Stromberg's out-of-the-gate success is also good news for its backers, which include the thousands of ordinary fans who backed the film in a crowdfunding effort that raised some $1.3 million (€1 million) in financing. The Monuments Men, which enjoyed its international premiere earlier this month at the Berlin International Film Festival, delivered a respectable $2.2 million on its first weekend in Germany. But that was only good enough for fourth thanks to the extraordinary success of another under-the-radar production: Recep Ivedik 4 (The Wolfman 4), the latest in the Turkish franchise featuring comedy star Sahan Gokbakar. Recep Ivedik 4 brought in $2.2 million in its first four-day weekend, marking the best-ever start for a Turkish movie in Germany, which has a large Turkish minority population. The film is all but certain to surpass the $3.4 million take of Recep Ivedik 3 in the territory. Distributor Kinostar, which bowed the film in a platform release across 8 European countries, said it took in $3.5 million in total over the past weekend.

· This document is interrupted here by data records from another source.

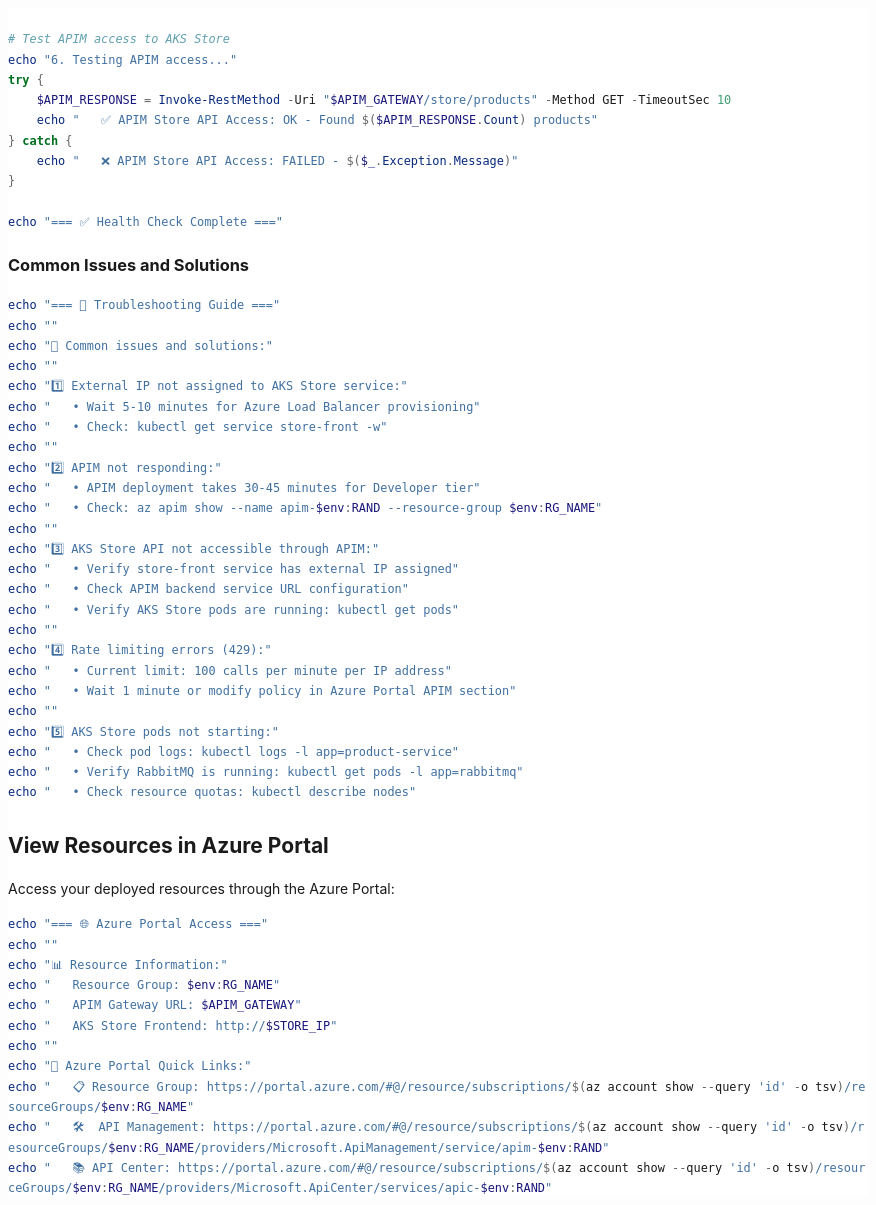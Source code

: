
```powershell

# Test APIM access to AKS Store
echo "6. Testing APIM access..."
try {
    $APIM_RESPONSE = Invoke-RestMethod -Uri "$APIM_GATEWAY/store/products" -Method GET -TimeoutSec 10
    echo "   ✅ APIM Store API Access: OK - Found $($APIM_RESPONSE.Count) products"
} catch {
    echo "   ❌ APIM Store API Access: FAILED - $($_.Exception.Message)"
}

echo "=== ✅ Health Check Complete ==="
```

### Common Issues and Solutions

```powershell
echo "=== 🔧 Troubleshooting Guide ==="
echo ""
echo "📝 Common issues and solutions:"
echo ""
echo "1️⃣ External IP not assigned to AKS Store service:"
echo "   • Wait 5-10 minutes for Azure Load Balancer provisioning"
echo "   • Check: kubectl get service store-front -w"
echo ""
echo "2️⃣ APIM not responding:"
echo "   • APIM deployment takes 30-45 minutes for Developer tier"
echo "   • Check: az apim show --name apim-$env:RAND --resource-group $env:RG_NAME"
echo ""
echo "3️⃣ AKS Store API not accessible through APIM:"
echo "   • Verify store-front service has external IP assigned"
echo "   • Check APIM backend service URL configuration"
echo "   • Verify AKS Store pods are running: kubectl get pods"
echo ""
echo "4️⃣ Rate limiting errors (429):"
echo "   • Current limit: 100 calls per minute per IP address"
echo "   • Wait 1 minute or modify policy in Azure Portal APIM section"
echo ""
echo "5️⃣ AKS Store pods not starting:"
echo "   • Check pod logs: kubectl logs -l app=product-service"
echo "   • Verify RabbitMQ is running: kubectl get pods -l app=rabbitmq"
echo "   • Check resource quotas: kubectl describe nodes"
```

## View Resources in Azure Portal

Access your deployed resources through the Azure Portal:

```powershell
echo "=== 🌐 Azure Portal Access ==="
echo ""
echo "📊 Resource Information:"
echo "   Resource Group: $env:RG_NAME"
echo "   APIM Gateway URL: $APIM_GATEWAY"
echo "   AKS Store Frontend: http://$STORE_IP"
echo ""
echo "🔗 Azure Portal Quick Links:"
echo "   📋 Resource Group: https://portal.azure.com/#@/resource/subscriptions/$(az account show --query 'id' -o tsv)/resourceGroups/$env:RG_NAME"
echo "   🛠️  API Management: https://portal.azure.com/#@/resource/subscriptions/$(az account show --query 'id' -o tsv)/resourceGroups/$env:RG_NAME/providers/Microsoft.ApiManagement/service/apim-$env:RAND"
echo "   📚 API Center: https://portal.azure.com/#@/resource/subscriptions/$(az account show --query 'id' -o tsv)/resourceGroups/$env:RG_NAME/providers/Microsoft.ApiCenter/services/apic-$env:RAND"
```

Behind Monuments Men, two other U.S. imports: David O'Russell's American Hustle ( $1.35 million) and Martin Scorsese's The Wolf of Wall Street ($1.08 million) rounded out the top five.
The success of Stromberg, Vaterfreunden and several other recent German releases – including The Physician, which has earned $42 million in German so far and teen comedy Suck Me Shakespeer ($72 million and counting) – means the local industry is on track for a record or near-record first quarter.